Kicking off a demo of his new first-person shooter Bodycount, creative director Stuart Black of Codemasters' Guildford Studio tears into a list of influences that become more and more disparate with each passing name or work. Blade Runner. Lady Gaga. J.J. Abrams. Comic writer Garth Ennis. It's a frankly unexpected start to an E3 demo, but Bodycount is clearly a game that aims to be as quirkily intense as its creator.
Above: Standing directly in front of the guy with the minigun is not advised
Once upon a time, Black (the man) shepherded the development of Criterion Games' last-gen shooter, Black, but now is working to give Codemasters a presence in the first-person market with this original entry, and its compelling premise. Bodycount's campaign is split into a season of television-like "episodes," which tell the story of a mysterious organization (The Network) and hero Jackson Delgado, who was plucked from an ordinary life and offered a sweet gig blasting folks to kingdom come. Naturally, he accepted without... you know, finding out the details of the position, and now finds himself fighting to discover just what the hell is going on.
We didn't get much of a chance to see the aforementioned influences in action, but the bit of the campaign we played found Delgado filling various human foes with copious shells, all while using an unusual cover system. Holding the left trigger puts you in a crouch-like position behind any nearby cover or debris, and from there you can use the left analog stick to peek out in any direction, giving you a chance to pop out and surprise enemies with ease. However, hyper-detailed damage modeling - to the point that crates and other objects can be decimated with surprising precision - make it difficult to stay behind cover for long.
Above: Shooting a man who's about to eat an explosion with his face seems wasteful
Also interesting are the glowing intel icons that explode forth from fallen enemies, not only giving you currency to upgrade weapons and call in air strikes, but also a definitive visual cue that an opponent is good and dead.
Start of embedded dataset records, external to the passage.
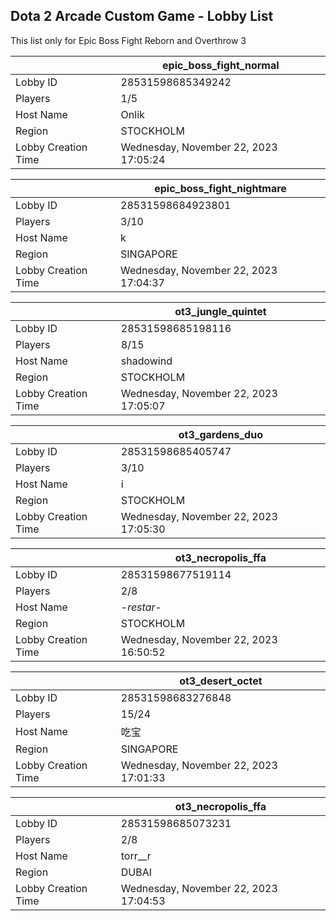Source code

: ## Dota 2 Arcade Custom Game - Lobby List

This list only for Epic Boss Fight Reborn and Overthrow 3

|  | epic_boss_fight_normal |
| ------ | ------ |
| Lobby ID | 28531598685349242 |
| Players | 1/5 |
| Host Name | Onlik |
| Region | STOCKHOLM |
| Lobby Creation Time | Wednesday, November 22, 2023 17:05:24 |


|  | epic_boss_fight_nightmare |
| ------ | ------ |
| Lobby ID | 28531598684923801 |
| Players | 3/10 |
| Host Name | k |
| Region | SINGAPORE |
| Lobby Creation Time | Wednesday, November 22, 2023 17:04:37 |


|  | ot3_jungle_quintet |
| ------ | ------ |
| Lobby ID | 28531598685198116 |
| Players | 8/15 |
| Host Name | shadowind |
| Region | STOCKHOLM |
| Lobby Creation Time | Wednesday, November 22, 2023 17:05:07 |


|  | ot3_gardens_duo |
| ------ | ------ |
| Lobby ID | 28531598685405747 |
| Players | 3/10 |
| Host Name | i |
| Region | STOCKHOLM |
| Lobby Creation Time | Wednesday, November 22, 2023 17:05:30 |


|  | ot3_necropolis_ffa |
| ------ | ------ |
| Lobby ID | 28531598677519114 |
| Players | 2/8 |
| Host Name | -_restar_- |
| Region | STOCKHOLM |
| Lobby Creation Time | Wednesday, November 22, 2023 16:50:52 |


|  | ot3_desert_octet |
| ------ | ------ |
| Lobby ID | 28531598683276848 |
| Players | 15/24 |
| Host Name | 吃宝 |
| Region | SINGAPORE |
| Lobby Creation Time | Wednesday, November 22, 2023 17:01:33 |


|  | ot3_necropolis_ffa |
| ------ | ------ |
| Lobby ID | 28531598685073231 |
| Players | 2/8 |
| Host Name | torr__r |
| Region | DUBAI |
| Lobby Creation Time | Wednesday, November 22, 2023 17:04:53 |


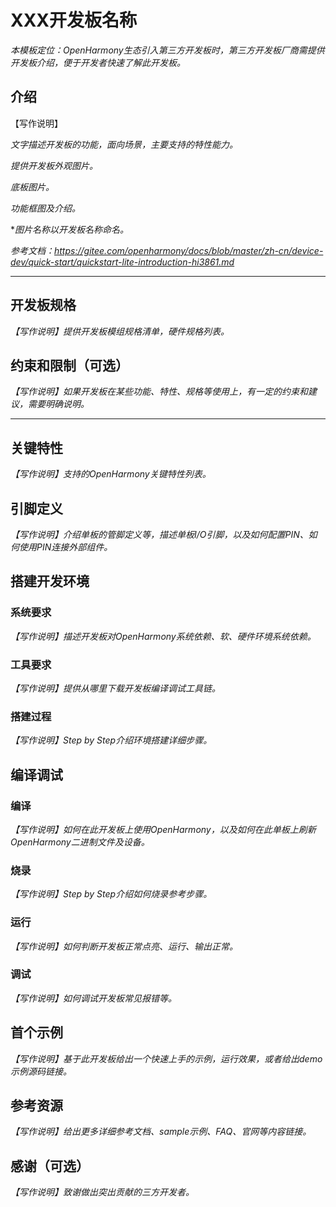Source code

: # XXX开发板名称
*本模板定位：OpenHarmony生态引入第三方开发板时，第三方开发板厂商需提供开发板介绍，便于开发者快速了解此开发板。*

## 介绍

【写作说明】

*文字描述开发板的功能，面向场景，主要支持的特性能力。*

*提供开发板外观图片。*

*底板图片。*

*功能框图及介绍。*

**图片名称以开发板名称命名。*

*参考文档：https://gitee.com/openharmony/docs/blob/master/zh-cn/device-dev/quick-start/quickstart-lite-introduction-hi3861.md*

********
## 开发板规格

*【写作说明】提供开发板模组规格清单，硬件规格列表。*

## 约束和限制（可选）

*【写作说明】如果开发板在某些功能、特性、规格等使用上，有一定的约束和建议，需要明确说明。*

********


## 关键特性
*【写作说明】支持的OpenHarmony关键特性列表。*

## 引脚定义
*【写作说明】介绍单板的管脚定义等，描述单板I/O引脚，以及如何配置PIN、如何使用PIN连接外部组件。*  

## 搭建开发环境

### 系统要求

*【写作说明】描述开发板对OpenHarmony系统依赖、软、硬件环境系统依赖。*

### 工具要求

*【写作说明】提供从哪里下载开发板编译调试工具链。*

### 搭建过程

*【写作说明】Step by Step介绍环境搭建详细步骤。*

## 编译调试

### 编译

*【写作说明】如何在此开发板上使用OpenHarmony，以及如何在此单板上刷新OpenHarmony二进制文件及设备。*

### 烧录

*【写作说明】Step by Step介绍如何烧录参考步骤。*

### 运行

*【写作说明】如何判断开发板正常点亮、运行、输出正常。*


### 调试

*【写作说明】如何调试开发板常见报错等。*

## 首个示例

*【写作说明】基于此开发板给出一个快速上手的示例，运行效果，或者给出demo示例源码链接。*

## 参考资源

*【写作说明】给出更多详细参考文档、sample示例、FAQ、官网等内容链接。*

## 感谢（可选）

*【写作说明】致谢做出突出贡献的三方开发者。*

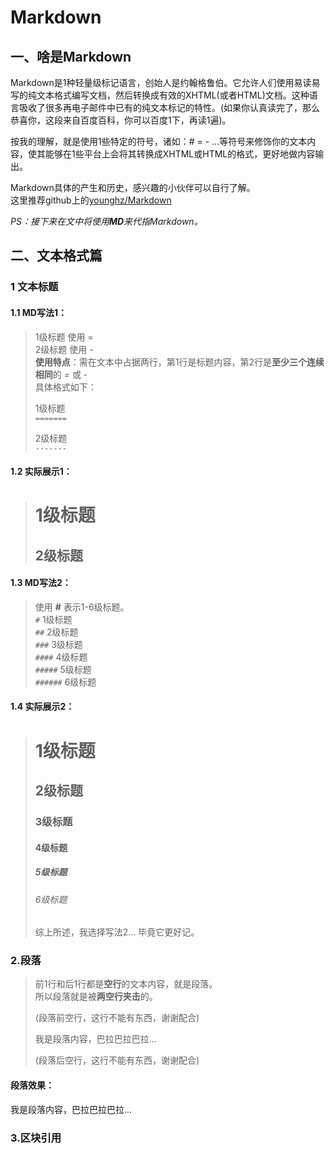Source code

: # Markdown
## 一、啥是Markdown
Markdown是1种轻量级标记语言，创始人是约翰格鲁伯。它允许人们使用易读易写的纯文本格式编写文档，然后转换成有效的XHTML(或者HTML)文档。这种语言吸收了很多再电子邮件中已有的纯文本标记的特性。(如果你认真读完了，那么恭喜你，这段来自百度百科，你可以百度1下，再读1遍)。
  
按我的理解，就是使用1些特定的符号，诸如：# = - ...等符号来修饰你的文本内容，使其能够在1些平台上会将其转换成XHTML或HTML的格式，更好地做内容输出。
   
Markdown具体的产生和历史，感兴趣的小伙伴可以自行了解。<br>
这里推荐github上的[younghz/Markdown](https://github.com/younghz/Markdown.git)   

*PS：接下来在文中将使用**MD**来代指Markdown。*

## 二、文本格式篇

### 1 文本标题

#### 1.1 MD写法1：
> 1级标题 使用 =  
> 2级标题 使用 -   
> **使用特点**：需在文本中占据两行，第1行是标题内容，第2行是**至少三个连续相同**的 = 或 - <br>具体格式如下：
>
> 1级标题   
>`=======`
>
> 2级标题   
>`-------`
    
#### 1.2 实际展示1：
> # 1级标题
> ## 2级标题

#### 1.3 MD写法2：
> 使用 **#** 表示1-6级标题。   
> `#`  1级标题   
> `##`  2级标题   
> `###`  3级标题   
> `####`  4级标题   
> `#####`  5级标题   
> `######`  6级标题   
#### 1.4 实际展示2：
> #  1级标题
> ##  2级标题
> ###  3级标题
> ####  4级标题
> #####  5级标题
> ######  6级标题
>
> 综上所述，我选择写法2... 毕竟它更好记。

### 2.段落
> 前1行和后1行都是**空行**的文本内容，就是段落。  
> 所以段落就是被**两空行夹击**的。       
>
> (段落前空行，这行不能有东西，谢谢配合)
>  
> 我是段落内容，巴拉巴拉巴拉...
>   
> (段落后空行，这行不能有东西，谢谢配合)

#### 段落效果：

我是段落内容，巴拉巴拉巴拉...

### 3.区块引用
Black says the single-player campaign is set in a series of interconnected stages, and Delgado will receive objectives and assignments via a PDA display and the sultry, unidentified female voice in his headset.
But Bodycount offers more than just a solo experience, as a separate co-op campaign - currently set for two players, though four is under consideration - offers additional insight into the game's backstory, and a 12-player team deathmatch mode is also in the works for this early 2011 release.
The first-person shooter market is incredibly crowded, but with arcade-style action and an intriguing premise behind the action, we'll be keeping a closer eye on Bodycount as it progresses towards completion. But Black isn't content to just promise one forthcoming shooter - he says the game will end with a "big reveal" that will set up the narrative and gameplay evolutions in a potential sequel, and that the intended follow-up will also feature a more robust multiplayer approach.
What a card. Man, give us the first game before talking up another!